With pictures left out, extract every line between the start of the records below and the line holding "regular text (paragraph)\tabularnewline", inclusive.

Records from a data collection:
_ _ _

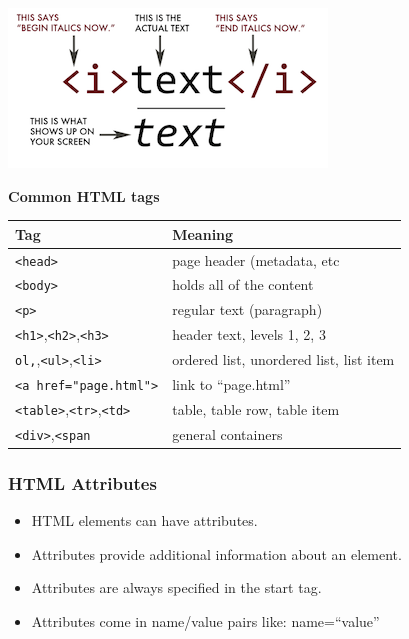 \documentclass[]{book}
\providecommand{\tightlist}{%
  \setlength{\itemsep}{0pt}\setlength{\parskip}{0pt}}
\begin{document}
\begin{center}\includegraphics[width=0.7\linewidth]{img/html-tags} \end{center}

\textbf{Common HTML tags}

\begin{longtable}[]{@{}ll@{}}
\toprule
Tag & Meaning\tabularnewline
\midrule
\endhead
\texttt{\textless{}head\textgreater{}} & page header (metadata, etc\tabularnewline
\texttt{\textless{}body\textgreater{}} & holds all of the content\tabularnewline
\texttt{\textless{}p\textgreater{}} & regular text (paragraph)\tabularnewline
\texttt{\textless{}h1\textgreater{}},\texttt{\textless{}h2\textgreater{}},\texttt{\textless{}h3\textgreater{}} & header text, levels 1, 2, 3\tabularnewline
\texttt{ol,},\texttt{\textless{}ul\textgreater{}},\texttt{\textless{}li\textgreater{}} & ordered list, unordered list, list item\tabularnewline
\texttt{\textless{}a\ href="page.html"\textgreater{}} & link to ``page.html''\tabularnewline
\texttt{\textless{}table\textgreater{}},\texttt{\textless{}tr\textgreater{}},\texttt{\textless{}td\textgreater{}} & table, table row, table item\tabularnewline
\texttt{\textless{}div\textgreater{}},\texttt{\textless{}span} & general containers\tabularnewline
\bottomrule
\end{longtable}

\hypertarget{html-attributes}{%
\subsubsection*{HTML Attributes}\label{html-attributes}}

\begin{itemize}
\tightlist
\item
  HTML elements can have attributes.
\item
  Attributes provide additional information about an element.
\item
  Attributes are always specified in the start tag.
\item
  Attributes come in name/value pairs like: name=``value''
\end{itemize}
\end{document}
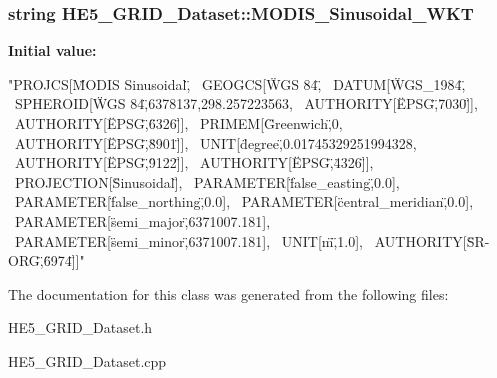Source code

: \hypertarget{classHE5__GRID__Dataset_abdceb9a93b0892d8f64d0e8d97cd0d98}{
\subsubsection[{MODIS\_\-Sinusoidal\_\-WKT}]{\setlength{\rightskip}{0pt plus 5cm}string HE5\_\-GRID\_\-Dataset::MODIS\_\-Sinusoidal\_\-WKT}}
\label{classHE5__GRID__Dataset_abdceb9a93b0892d8f64d0e8d97cd0d98}
{\bfseries Initial value:}
\begin{DoxyCode}
"PROJCS[\"MODIS Sinusoidal\", \
    GEOGCS[\"WGS 84\", \
        DATUM[\"WGS_1984\", \
            SPHEROID[\"WGS 84\",6378137,298.257223563, \
                AUTHORITY[\"EPSG\",\"7030\"]], \
            AUTHORITY[\"EPSG\",\"6326\"]], \
        PRIMEM[\"Greenwich\",0, \
            AUTHORITY[\"EPSG\",\"8901\"]], \
        UNIT[\"degree\",0.01745329251994328, \
            AUTHORITY[\"EPSG\",\"9122\"]], \
        AUTHORITY[\"EPSG\",\"4326\"]], \
    PROJECTION[\"Sinusoidal\"], \
    PARAMETER[\"false_easting\",0.0], \
    PARAMETER[\"false_northing\",0.0], \
    PARAMETER[\"central_meridian\",0.0], \
    PARAMETER[\"semi_major\",6371007.181], \
    PARAMETER[\"semi_minor\",6371007.181], \
    UNIT[\"m\",1.0], \
    AUTHORITY[\"SR-ORG\",\"6974\"]]"
\end{DoxyCode}


The documentation for this class was generated from the following files:\begin{DoxyCompactItemize}
\item 
HE5\_\-GRID\_\-Dataset.h\item 
HE5\_\-GRID\_\-Dataset.cpp\end{DoxyCompactItemize}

_ _ _

RESPONSE BELOW
 \documentclass[]{book}
\providecommand{\tightlist}{%
  \setlength{\itemsep}{0pt}\setlength{\parskip}{0pt}}
\begin{document}
\begin{center}\includegraphics[width=0.7\linewidth]{img/html-tags} \end{center}

\textbf{Common HTML tags}

\begin{longtable}[]{@{}ll@{}}
\toprule
Tag & Meaning\tabularnewline
\midrule
\endhead
\texttt{\textless{}head\textgreater{}} & page header (metadata, etc\tabularnewline
\texttt{\textless{}body\textgreater{}} & holds all of the content\tabularnewline
\texttt{\textless{}p\textgreater{}} & regular text (paragraph)\tabularnewline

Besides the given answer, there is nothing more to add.